August 11, 20187 yr Commercial Member 4 hours ago, pmb said: However, I still think, navaids plus runways, taxiways etc. of all default airports and stuff belong into an editable database instead of being hardcoded. The data that is used to create all of that is protected by copyright. No one seems to even consider that. Ed Wilson Mindstar AviationMy Playland - I69
August 11, 20187 yr 11 minutes ago, WarpD said: The data that is used to create all of that is protected by copyright. No one seems to even consider that. Wouldn't state-of the-art technology allow to encrypt/protect such a database? And doesn't Pete Dowson's MakeRwys yield at least part of the data anyway? Kind regards, michael Intel i7-13700K / AsRock Z790 / Crucial 32 GB DDR 5 / ASUS RTX 4080OC 16GB / BeQuiet ATX 1000W / WD m.2 NVMe 2TB (System) / WD m.2 NVMe 4 TB (MSFS) / WD HDD 10 TB / XTOP+Saitek hardware panel / LG 34UM95 3440 x 1440 / HP Reverb 1 (2160x2160 per eye) / Win 11
August 11, 20187 yr Author 2 hours ago, Bobsk8 said: Flight simming as we know it is a Niche market period. I know many people that play games on line, almost no one that is a flight simmer. Yeah but there was no indicator that it would be a realistic simulator, rather a first person flyer game Yours trulyBoaz FraizerCopenhagen, Denmark
August 11, 20187 yr Commercial Member 3 hours ago, WarpD said: The data that is used to create all of that is protected by copyright. No one seems to even consider that. They do not consider that, because the Supreme Court of the United States disagrees: https://en.wikipedia.org/wiki/Feist_Publications,_Inc.,_v._Rural_Telephone_Service_Co. You cannot copyright navaid data. It's the "phone book" of aeronautics. Cheers! Luke Luke Kolin I make simFDR, the most advanced flight data recorder for FSX, Prepar3D and X-Plane.
August 11, 20187 yr Commercial Member 2 hours ago, Luke said: They do not consider that, because the Supreme Court of the United States disagrees: https://en.wikipedia.org/wiki/Feist_Publications,_Inc.,_v._Rural_Telephone_Service_Co. You cannot copyright navaid data. It's the "phone book" of aeronautics. Cheers! Luke Feel free to take on Jeppeson and Lufthansa to prove me wrong. :) They are the two global providers of that data in a raw format and they indeed protect it. Last I checked... no one really wanted to spend the money to test your theory.
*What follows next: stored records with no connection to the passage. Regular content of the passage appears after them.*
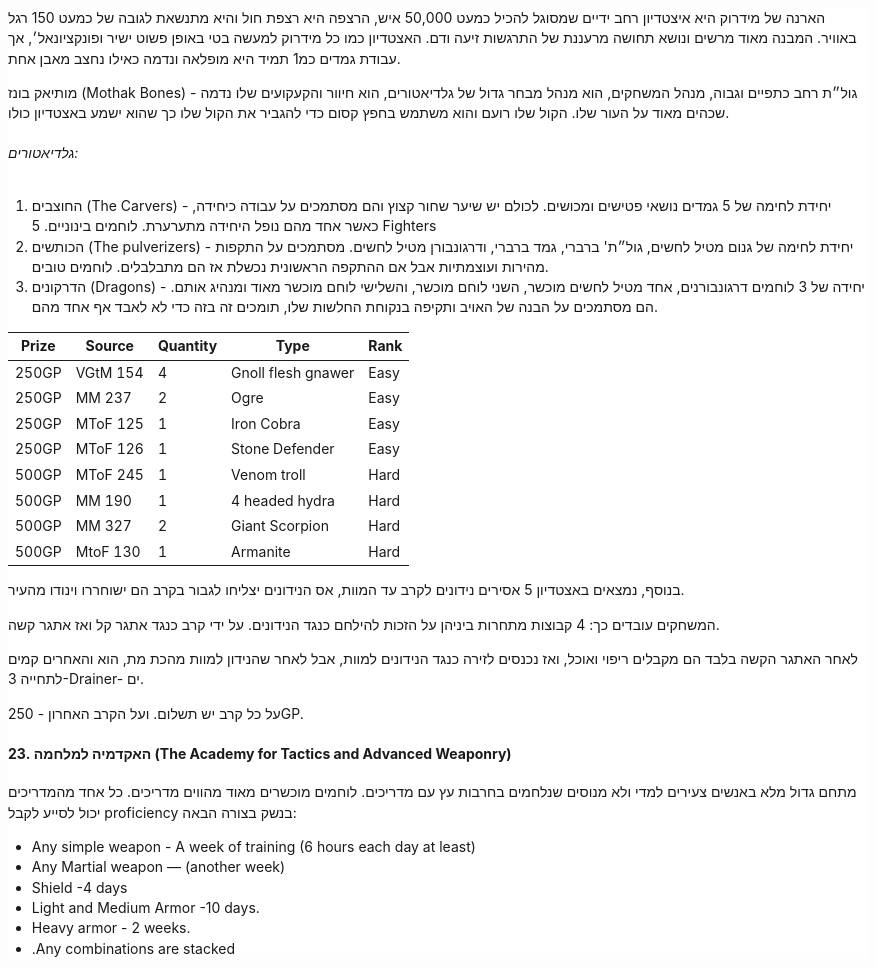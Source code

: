 הארנה של מידרוק היא איצטדיון רחב ידיים שמסוגל להכיל כמעט 50,000 איש, הרצפה היא רצפת חול והיא מתנשאת לגובה של כמעט 150 רגל באוויר. המבנה מאוד מרשים ונושא תחושה מרעננת של התרגשות זיעה ודם. האצטדיון כמו כל מידרוק למעשה בטי באופן פשוט ישיר ופונקציונאל׳, אך עבודת גמדים כמ1 תמיד היא מופלאה ונדמה כאילו נחצב מאבן אחת.

מותיאק בונז (Mothak Bones) - גול״ת רחב כתפיים וגבוה, מנהל המשחקים, הוא מנהל מבחר גדול של גלדיאטורים, הוא חיוור והקעקועים שלו נדמה שכהים מאוד על העור שלו. הקול שלו רועם והוא משתמש בחפץ קסום כדי להגביר את הקול שלו כך שהוא ישמע באצטדיון כולו.

###### גלדיאטורים:

1. החוצבים (The Carvers) - יחידת לחימה של 5 גמדים נושאי פטישים ומכושים. לכולם יש שיער שחור קצוץ והם מסתמכים על עבודה כיחידה, כאשר אחד מהם נופל היחידה מתערערת. לוחמים בינוניים. 5 Fighters
2. הכותשים (The pulverizers) - יחידת לחימה של גנום מטיל לחשים, גול״ת' ברברי, גמד ברברי, ודרגונבורן מטיל לחשים. מסתמכים על התקפות מהירות ועוצמתיות אבל אם ההתקפה הראשונית נכשלת אז הם מתבלבלים. לוחמים טובים.
3. הדרקונים (Dragons) - יחידה של 3 לוחמים דרגונבורנים, אחד מטיל לחשים מוכשר, השני לוחם מוכשר, והשלישי לוחם מוכשר מאוד ומנהיג אותם. הם מסתמכים על הבנה של האויב ותקיפה בנקוחת החלשות שלו, תומכים זה בזה כדי לא לאבד אף אחד מהם.

| Prize | Source   | Quantity | Type                | Rank |
| ----- | -------- | -------- | ------------------- | ---- |
| 250GP | VGtM 154 | 4        | Gnoll  flesh gnawer | Easy |
| 250GP | MM 237   | 2        | Ogre                | Easy |
| 250GP | MToF 125 | 1        | Iron Cobra          | Easy |
| 250GP | MToF 126 | 1        | Stone Defender      | Easy |
| 500GP | MToF 245 | 1        | Venom troll         | Hard |
| 500GP | MM 190   | 1        | 4 headed hydra      | Hard |
| 500GP | MM 327   | 2        | Giant Scorpion      | Hard |
| 500GP | MtoF 130 | 1        | Armanite            | Hard |

בנוסף, נמצאים באצטדיון 5 אסירים נידונים לקרב עד המוות, אס הנידונים יצליחו לגבור בקרב הם ישוחררו וינודו מהעיר.

המשחקים עובדים כך: 4 קבוצות מתחרות ביניהן על הזכות להילחם כנגד הנידונים. על ידי קרב כנגד אתגר קל ואז אתגר קשה.

לאחר האתגר הקשה בלבד הם מקבלים ריפוי ואוכל, ואז נכנסים לזירה כנגד הנידונים למוות, אבל לאחר שהנידון למוות מהכת מת, הוא והאחרים קמים לתחייה 3-Drainer- ים.

על כל קרב יש תשלום. ועל הקרב האחרון - 250GP.

#### 23. האקדמיה למלחמה (The Academy for Tactics and Advanced Weaponry)

מתחם גדול מלא באנשים צעירים למדי ולא מנוסים שנלחמים בחרבות עץ עם מדריכים. לוחמים מוכשרים מאוד מהווים מדריכים.
כל אחד מהמדריכים יכול לסייע לקבל proficiency בנשק בצורה הבאה:

* Any simple weapon - A week of training (6 hours each day at least)
* Any Martial weapon — (another week)
* Shield -4 days
* Light and Medium Armor -10 days.
* Heavy armor - 2 weeks.
* .Any combinations are stacked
Ed Wilson Mindstar AviationMy Playland - I69
August 11, 20187 yr Returning to the original argument: If Fsaerodata and Aerosoft with NavdataPro and the like are able to protect the data LM should be able alike. And update them with every major version, at least, as they do (actually more often, as we know). Kind regards, Michael Intel i7-13700K / AsRock Z790 / Crucial 32 GB DDR 5 / ASUS RTX 4080OC 16GB / BeQuiet ATX 1000W / WD m.2 NVMe 2TB (System) / WD m.2 NVMe 4 TB (MSFS) / WD HDD 10 TB / XTOP+Saitek hardware panel / LG 34UM95 3440 x 1440 / HP Reverb 1 (2160x2160 per eye) / Win 11
August 11, 20187 yr 1 hour ago, WarpD said: Feel free to take on Jeppeson and Lufthansa to prove me wrong. 🙂 They are the two global providers of that data in a raw format and they indeed protect it. I think you’re confusing the issue here. They are doing a lot more than providing that data in a “raw format.” We’re roughly talking about the difference between a phone book (that includes restaurants’ phone numbers) and the Michelin guide, that also happens to include those numbers. Yes, some of the raw data is the same. No, just because one product doesn’t get copyright protection doesn’t mean the other one (that adds a lot more value) doesn’t. Copyright law is complex, and doesn’t always make intuitive sense, but it would be bizarre if basic info about navigation aids was under copyright. They’re a matter of public safety. It would be like making road location information a trade secret. What’s the compelling public interest in that? James
August 11, 20187 yr I am bored with p3d and have stopped flying. Have not flown for 6 months. I still check the forums from time to time. Waiting to see if v5 rekindles my interest. I hope it does.